COURRIER DES LIBERTÉS SOCIALES
JEUDI 6 JUIN 2002
FACE AU VENT RÉFORMATEUR DE BRUXELLES
Le barreur Raffarin tiendra-t-il la barre ?
Nous voici encore interpellés, ce 6 juin, par une première page du Figaro. L'article reproduit un entretien avec le Premier ministre M. Raffarin et phrase décisive devient un gros titre : "Je réformerai car je suis un homme libre."
Évidemment, de telles déclarations doivent être situées dans leur contexte. Nous sommes à 3 jours d'un scrutin. Les sondages tendent à prédire une victoire plutôt confortable pour la droite. Elle est créditée de 40 points contre 34. C'est un écart considérable. C'est aussi, ou ce serait, un score énorme, compte tenu de la dispersion des candidatures et du désordre des investitures. En même temps le chef du gouvernement est lui-même affecté d'un taux record, 64 % d'opinion favorables.

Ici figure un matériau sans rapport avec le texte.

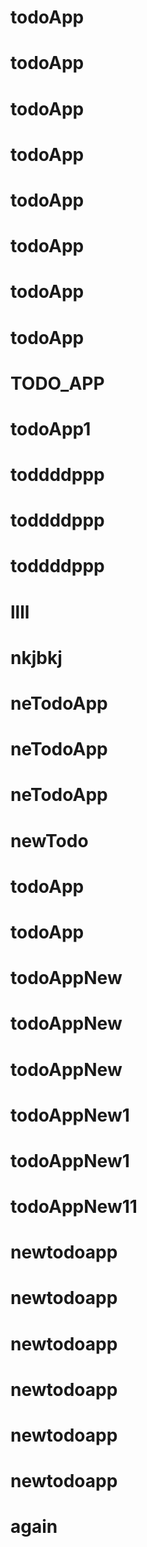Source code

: # todoApp
# todoApp
# todoApp
# todoApp
# todoApp
# todoApp
# todoApp
# todoApp
# TODO_APP
# todoApp1
# toddddppp
# toddddppp
# toddddppp
# llll
# nkjbkj
# neTodoApp
# neTodoApp
# neTodoApp
# newTodo
# todoApp
# todoApp
# todoAppNew
# todoAppNew
# todoAppNew
# todoAppNew1
# todoAppNew1
# todoAppNew11
# newtodoapp
# newtodoapp
# newtodoapp
# newtodoapp
# newtodoapp
# newtodoapp
# again
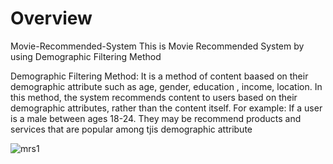 # Overview 
Movie-Recommended-System
This is Movie Recommended System by using Demographic Filtering Method

Demographic Filtering Method: It is a method of content baased on their demographic attribute such as age, gender, education , income, location. 
In this method, the system recommends content to users based on their demographic attributes, rather than the content itself.
For example: If a user is a male between ages 18-24. They may be recommend products and services that are popular among tjis demographic attribute

![mrs1](https://user-images.githubusercontent.com/98872587/221113913-08e2c1a2-6b16-4699-8f46-c8d3909e0ac2.png)
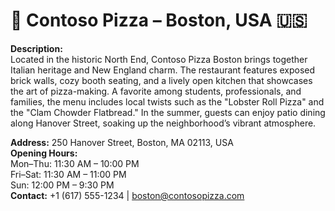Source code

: # 📍 Contoso Pizza – Boston, USA 🇺🇸

**Description:**  
Located in the historic North End, Contoso Pizza Boston brings together Italian heritage and New England charm. The restaurant features exposed brick walls, cozy booth seating, and a lively open kitchen that showcases the art of pizza-making. A favorite among students, professionals, and families, the menu includes local twists such as the "Lobster Roll Pizza" and the "Clam Chowder Flatbread." In the summer, guests can enjoy patio dining along Hanover Street, soaking up the neighborhood’s vibrant atmosphere.  

**Address:** 250 Hanover Street, Boston, MA 02113, USA  
**Opening Hours:**  
Mon–Thu: 11:30 AM – 10:00 PM  
Fri–Sat: 11:30 AM – 11:00 PM  
Sun: 12:00 PM – 9:30 PM  
**Contact:** +1 (617) 555-1234 | boston@contosopizza.com
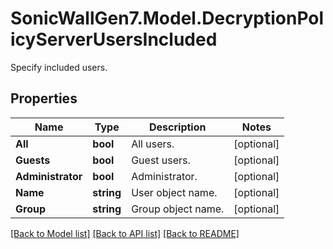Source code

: # SonicWallGen7.Model.DecryptionPolicyServerUsersIncluded
Specify included users.

## Properties

Name | Type | Description | Notes
------------ | ------------- | ------------- | -------------
**All** | **bool** | All users. | [optional] 
**Guests** | **bool** | Guest users. | [optional] 
**Administrator** | **bool** | Administrator. | [optional] 
**Name** | **string** | User object name. | [optional] 
**Group** | **string** | Group object name. | [optional] 

[[Back to Model list]](../README.md#documentation-for-models) [[Back to API list]](../README.md#documentation-for-api-endpoints) [[Back to README]](../README.md)

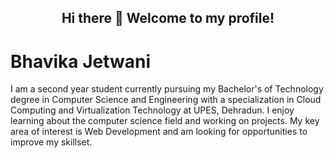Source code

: <html>
  <body>
<h2><center>Hi there 👋 Welcome to my profile! </center></h2>
    <h1> Bhavika Jetwani </h1>
    <p> I am a second year student currently pursuing my Bachelor's of Technology degree in Computer Science and Engineering with a specialization in Cloud Computing and Virtualization Technology at UPES, Dehradun. I enjoy learning about the computer science field and working on projects. My key area of interest is Web Development and am looking for opportunities to improve my skillset. </p>
    

  </body>
  </html>
  
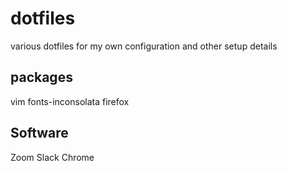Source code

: # dotfiles

various dotfiles for my own configuration and other setup details

## packages
vim fonts-inconsolata firefox

## Software
Zoom
Slack
Chrome
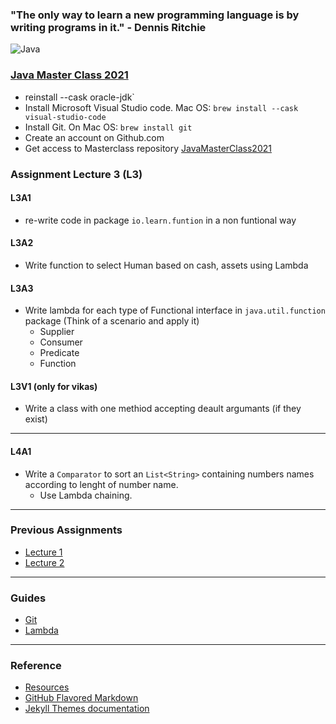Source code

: ### "The only way to learn a new programming language is by writing programs in it." - Dennis Ritchie

 ![Java](http://starbridgepartners.com/wp-content/uploads/2019/10/Java-banner-002-e1572444968364-900x350.jpg)
 
### [Java Master Class 2021](https://javamasterclass.github.io/)
* reinstall --cask oracle-jdk`
* Install Microsoft Visual Studio code. Mac OS: `brew install --cask visual-studio-code`
* Install Git. On Mac OS: `brew install git`
* Create an account on Github.com
* Get access to Masterclass repository [JavaMasterClass2021](https://github.com/JavaMasterClass/JavaMasterClass.github.io)

### Assignment Lecture 3 (L3)
#### L3A1
* re-write code in package `io.learn.funtion` in a non funtional way
#### L3A2
* Write function to select Human based on cash, assets using Lambda
#### L3A3
* Write lambda for each type of Functional interface in `java.util.function` package (Think of a scenario and apply it)
  * Supplier
  * Consumer
  * Predicate
  * Function
#### L3V1 (only for vikas)
* Write a class with one methiod accepting deault argumants (if they exist)

***

#### L4A1
* Write a `Comparator` to sort an `List<String>` containing numbers names according to lenght of number name.
  * Use Lambda chaining.

***

### Previous Assignments
* [Lecture 1](https://javamasterclass.github.io/Lecture1.html)
* [Lecture 2](https://javamasterclass.github.io/Lecture2.html)

***

### Guides
* [Git](https://github.com/JavaMasterClass/JavaMasterClass.github.io/wiki/Git)
* [Lambda](https://github.com/JavaMasterClass/JavaMasterClass.github.io/wiki/Lambda)

***

### Reference
- [Resources](https://javamasterclass.github.io/resources.html)
- [GitHub Flavored Markdown](https://guides.github.com/features/mastering-markdown/)
- [Jekyll Themes documentation](https://docs.github.com/categories/github-pages-basics/)
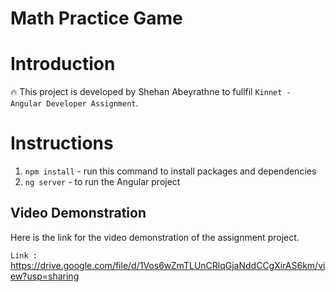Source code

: # Math Practice Game

# Introduction
🔥 This project is developed by Shehan Abeyrathne to fullfil `Kinnet - Angular Developer Assignment`.

# Instructions

1. `npm install` - run this command to install packages and dependencies
2. `ng server` - to run the Angular project 

## Video Demonstration

Here is the link for the video demonstration of the assignment project.

`Link :` https://drive.google.com/file/d/1Vos6wZmTLUnCRlqGjaNddCCgXirAS6km/view?usp=sharing

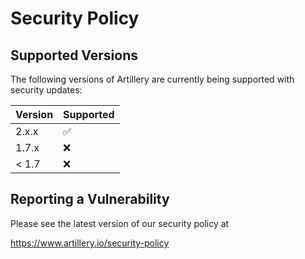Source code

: # Security Policy

## Supported Versions

The following versions of Artillery are currently being supported with security updates:

| Version | Supported          |
| ------- | ------------------ |
| 2.x.x   | :white_check_mark: |
| 1.7.x   | :x:                |
| < 1.7   | :x:                |

## Reporting a Vulnerability

Please see the latest version of our security policy at

https://www.artillery.io/security-policy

En Auvergne, terroir identitaire décisif depuis Vercingétorix, M. Raffarin lui-même Poitevin "mais" marié à une Auvergnate, a reçu de Giscard d'Estaing le label pompidolien le plus faltteur. Et on ne peut que rapprocher ces congratulations des excommunications majeures lancées par la camarade Voynet, pour qui Raffarin représente le programme le plus à droite depuis Pompidou. (1)

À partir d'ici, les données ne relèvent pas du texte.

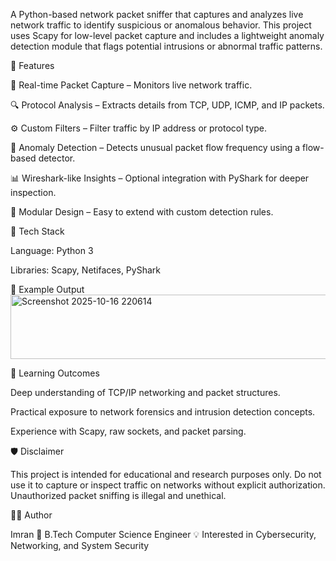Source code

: A Python-based network packet sniffer that captures and analyzes live network traffic to identify suspicious or anomalous behavior.
This project uses Scapy for low-level packet capture and includes a lightweight anomaly detection module that flags potential intrusions or abnormal traffic patterns.

🚀 Features

🧠 Real-time Packet Capture – Monitors live network traffic.

🔍 Protocol Analysis – Extracts details from TCP, UDP, ICMP, and IP packets.

⚙️ Custom Filters – Filter traffic by IP address or protocol type.

🚨 Anomaly Detection – Detects unusual packet flow frequency using a flow-based detector.

📊 Wireshark-like Insights – Optional integration with PyShark for deeper inspection.

🧩 Modular Design – Easy to extend with custom detection rules.

🧰 Tech Stack

Language: Python 3

Libraries: Scapy, Netifaces, PyShark

🧪 Example Output
<img width="858" height="103" alt="Screenshot 2025-10-16 220614" src="https://github.com/user-attachments/assets/9d919e04-acc4-4d22-af2b-765a19f3dacc" />

🧠 Learning Outcomes

Deep understanding of TCP/IP networking and packet structures.

Practical exposure to network forensics and intrusion detection concepts.

Experience with Scapy, raw sockets, and packet parsing.

🛡️ Disclaimer

This project is intended for educational and research purposes only.
Do not use it to capture or inspect traffic on networks without explicit authorization.
Unauthorized packet sniffing is illegal and unethical.

👨‍💻 Author

Imran
💼 B.Tech Computer Science Engineer
💡 Interested in Cybersecurity, Networking, and System Security
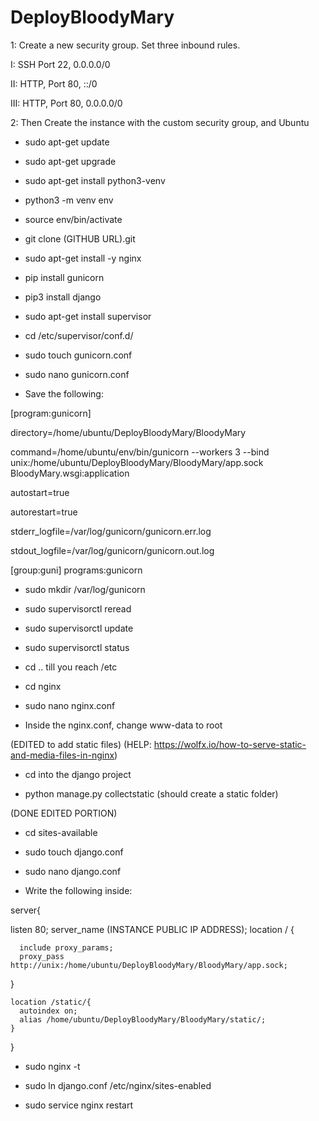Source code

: # DeployBloodyMary

1: Create a new security group. Set three inbound rules.

I: SSH Port 22, 0.0.0.0/0

II: HTTP, Port 80, ::/0

III: HTTP, Port 80, 0.0.0.0/0

2: Then Create the instance with the custom security group, and Ubuntu

- sudo apt-get update

- sudo apt-get upgrade

- sudo apt-get install python3-venv

- python3 -m venv env

- source env/bin/activate

- git clone (GITHUB URL).git

- sudo apt-get install -y nginx

- pip install gunicorn

- pip3 install django

- sudo apt-get install supervisor

- cd /etc/supervisor/conf.d/

- sudo touch gunicorn.conf

- sudo nano gunicorn.conf

- Save the following:

[program:gunicorn]

directory=/home/ubuntu/DeployBloodyMary/BloodyMary

command=/home/ubuntu/env/bin/gunicorn --workers 3 --bind unix:/home/ubuntu/DeployBloodyMary/BloodyMary/app.sock BloodyMary.wsgi:application  

autostart=true

autorestart=true

stderr_logfile=/var/log/gunicorn/gunicorn.err.log

stdout_logfile=/var/log/gunicorn/gunicorn.out.log

[group:guni] 
programs:gunicorn

- sudo mkdir /var/log/gunicorn

- sudo supervisorctl reread

- sudo supervisorctl update

- sudo supervisorctl status

- cd .. till you reach /etc

- cd nginx

- sudo nano nginx.conf

- Inside the nginx.conf, change www-data to root

(EDITED to add static files)
(HELP: https://wolfx.io/how-to-serve-static-and-media-files-in-nginx)

- cd into the django project

- python manage.py collectstatic (should create a static folder)

(DONE EDITED PORTION)

- cd sites-available

- sudo touch django.conf

- sudo nano django.conf

- Write the following inside:

server{

  listen 80;
  server_name (INSTANCE PUBLIC IP ADDRESS);
   location / {
   
      include proxy_params;
      proxy_pass http://unix:/home/ubuntu/DeployBloodyMary/BloodyMary/app.sock;
      
   }

    location /static/{
      autoindex on;
      alias /home/ubuntu/DeployBloodyMary/BloodyMary/static/;
    }

}

- sudo nginx -t

- sudo ln django.conf /etc/nginx/sites-enabled

- sudo service nginx restart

Tout cela sonne étrangement. Rêve des uns, cauchemar des autres. Il serait bon de remettre les choses à l'endroit afin de raison garder. Telle fut dans notre pays la devise royale, il y a bien longtemps, quelque 300 ans avant l'invention de l'État-nation.
Sans doute ! Sans doute ! M. Raffarin traîna ses guêtres du côté d'Idées Action. Ministre du Commerce, de l'Artisanat et des Entreprises, il y succéda en 1995 à Alain Madelin. En celui-ci on voyait le chef de file des réformateurs, et il fut nommé ministre éphémère des Finances d'un septennat annoncé pour libérateur. Demeuré au Commerce jusqu'en 1997, M. Raffarin produisit lui-même un texte de loi qui porte son nom. C'est une loi dirigée contre les grandes surfaces, une loi comme les aiment certaines chambres de commerce. Mais la réforme des institutions consulaires, aujourd'hui réclamée par les chambres elles-mêmes, attendra encore au moins la prochaine législature.

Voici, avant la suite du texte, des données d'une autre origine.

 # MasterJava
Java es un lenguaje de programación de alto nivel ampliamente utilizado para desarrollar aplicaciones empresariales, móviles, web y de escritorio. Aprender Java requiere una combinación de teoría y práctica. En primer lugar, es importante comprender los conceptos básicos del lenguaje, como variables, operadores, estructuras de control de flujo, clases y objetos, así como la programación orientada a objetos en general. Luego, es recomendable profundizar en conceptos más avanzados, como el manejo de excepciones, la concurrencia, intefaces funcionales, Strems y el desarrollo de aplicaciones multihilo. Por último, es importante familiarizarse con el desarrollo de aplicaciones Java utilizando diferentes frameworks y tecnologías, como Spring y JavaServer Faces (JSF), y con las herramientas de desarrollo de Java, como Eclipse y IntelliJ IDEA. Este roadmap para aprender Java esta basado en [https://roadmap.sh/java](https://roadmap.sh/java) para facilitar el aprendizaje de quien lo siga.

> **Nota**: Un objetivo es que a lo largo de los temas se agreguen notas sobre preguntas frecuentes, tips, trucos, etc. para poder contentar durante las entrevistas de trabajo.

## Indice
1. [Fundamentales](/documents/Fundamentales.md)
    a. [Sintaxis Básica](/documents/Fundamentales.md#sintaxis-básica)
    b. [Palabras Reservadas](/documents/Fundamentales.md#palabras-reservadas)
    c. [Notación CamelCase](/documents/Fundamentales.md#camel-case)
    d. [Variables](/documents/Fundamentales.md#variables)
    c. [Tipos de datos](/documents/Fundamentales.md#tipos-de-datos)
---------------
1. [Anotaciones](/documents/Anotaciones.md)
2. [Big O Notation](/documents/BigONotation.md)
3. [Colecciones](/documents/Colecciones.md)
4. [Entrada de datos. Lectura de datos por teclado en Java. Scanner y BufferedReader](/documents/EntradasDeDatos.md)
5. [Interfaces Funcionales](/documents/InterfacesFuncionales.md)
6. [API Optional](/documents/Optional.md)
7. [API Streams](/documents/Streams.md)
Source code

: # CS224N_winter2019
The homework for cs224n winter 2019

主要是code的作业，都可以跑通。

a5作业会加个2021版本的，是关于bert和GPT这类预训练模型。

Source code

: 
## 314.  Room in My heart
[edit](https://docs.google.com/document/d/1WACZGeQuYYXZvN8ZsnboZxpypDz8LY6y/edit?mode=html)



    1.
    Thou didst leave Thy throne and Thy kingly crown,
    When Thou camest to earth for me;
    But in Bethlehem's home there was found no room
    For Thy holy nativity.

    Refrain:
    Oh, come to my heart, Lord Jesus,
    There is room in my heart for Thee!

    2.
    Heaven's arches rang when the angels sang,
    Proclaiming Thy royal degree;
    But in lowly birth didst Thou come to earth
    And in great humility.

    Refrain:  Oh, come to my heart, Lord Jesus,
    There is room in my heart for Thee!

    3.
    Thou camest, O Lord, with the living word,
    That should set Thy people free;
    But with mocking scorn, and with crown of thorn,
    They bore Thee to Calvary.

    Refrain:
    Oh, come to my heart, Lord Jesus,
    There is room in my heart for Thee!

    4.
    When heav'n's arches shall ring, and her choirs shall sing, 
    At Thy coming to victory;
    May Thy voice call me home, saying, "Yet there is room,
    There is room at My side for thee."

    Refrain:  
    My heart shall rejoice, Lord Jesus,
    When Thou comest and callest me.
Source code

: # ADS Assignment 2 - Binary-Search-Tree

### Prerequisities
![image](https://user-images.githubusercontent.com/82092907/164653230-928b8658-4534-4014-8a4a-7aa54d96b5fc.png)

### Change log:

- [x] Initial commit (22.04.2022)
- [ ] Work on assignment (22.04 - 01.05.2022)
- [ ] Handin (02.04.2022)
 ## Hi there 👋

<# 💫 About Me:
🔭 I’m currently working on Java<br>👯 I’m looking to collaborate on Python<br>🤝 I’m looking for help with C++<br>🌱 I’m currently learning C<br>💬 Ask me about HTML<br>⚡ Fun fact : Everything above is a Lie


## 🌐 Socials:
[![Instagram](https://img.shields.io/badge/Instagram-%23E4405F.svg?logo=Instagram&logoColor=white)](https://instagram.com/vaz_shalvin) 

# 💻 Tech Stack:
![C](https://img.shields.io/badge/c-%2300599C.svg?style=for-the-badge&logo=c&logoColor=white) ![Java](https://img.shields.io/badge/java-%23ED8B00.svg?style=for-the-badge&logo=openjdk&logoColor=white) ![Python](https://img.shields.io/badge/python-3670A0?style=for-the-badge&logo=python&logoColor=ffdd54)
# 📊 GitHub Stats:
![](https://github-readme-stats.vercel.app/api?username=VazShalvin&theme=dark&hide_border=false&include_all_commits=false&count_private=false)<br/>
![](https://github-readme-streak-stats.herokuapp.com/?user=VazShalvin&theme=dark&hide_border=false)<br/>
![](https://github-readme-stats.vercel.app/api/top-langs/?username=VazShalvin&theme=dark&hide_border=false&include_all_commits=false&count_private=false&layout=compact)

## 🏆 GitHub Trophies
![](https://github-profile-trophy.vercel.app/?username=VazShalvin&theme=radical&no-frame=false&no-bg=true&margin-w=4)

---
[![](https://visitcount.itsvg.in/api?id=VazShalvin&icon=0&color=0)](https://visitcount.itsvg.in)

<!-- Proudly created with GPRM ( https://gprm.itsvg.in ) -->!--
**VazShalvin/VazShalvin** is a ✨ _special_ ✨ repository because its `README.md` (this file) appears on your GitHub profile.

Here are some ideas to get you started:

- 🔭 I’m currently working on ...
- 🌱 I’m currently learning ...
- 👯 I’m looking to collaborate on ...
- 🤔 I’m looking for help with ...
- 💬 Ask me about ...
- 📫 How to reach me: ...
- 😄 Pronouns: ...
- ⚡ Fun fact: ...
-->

Or, depuis 20 ans une réforme simple et nécessaire de ces chambres se trouve inexplicablement bloquée. Il s'agirait de la démocratisation du mode de scrutin, qui supposerait, simplement, l'apposition de la signature du ministre du Commerce et de l'Artisanat et du ministre de l'industrie. Inexplicablement l'encre en est demeurée sèche.
L'énorme univers corporatif de ces 159 chambres remonte à Henri IV. Elles se trouvent réglementées par de poussiéreux textes de 1898. Elles gèrent de manière souvent opaque et monopoliste 3,8 milliards d'euros de budgets alimentés de prélèvements obligatoires, 26 000 salariés, 30 000 étudiants, 80 000 apprentis (c'est très peu mais c'est le système français), 380 000 stagiaires en formation, 121 aéroports, 180 ports de commerce, le tout sur la base de subventions archaïques.
Cette gestion ne doit pas grand-chose à la représentation démocratique. M. Raffarin Premier ministre réformera-t-il dans le bon sens, dans le sens de la transparence et de la responsabilité autonome, dans le sens du libre choix et du développement dynamique, ce que de 1995 à 1997 le gouvernement où il était ministre du Commerce a conservé dans le formol et le chloroforme ?
Ah comme on retrouve toujours avec émotion le fameux "Parce que tu m'as vu, tu as cru. Heureux ceux qui n'ont pas vu et qui ont cru." (Jn 20, 29).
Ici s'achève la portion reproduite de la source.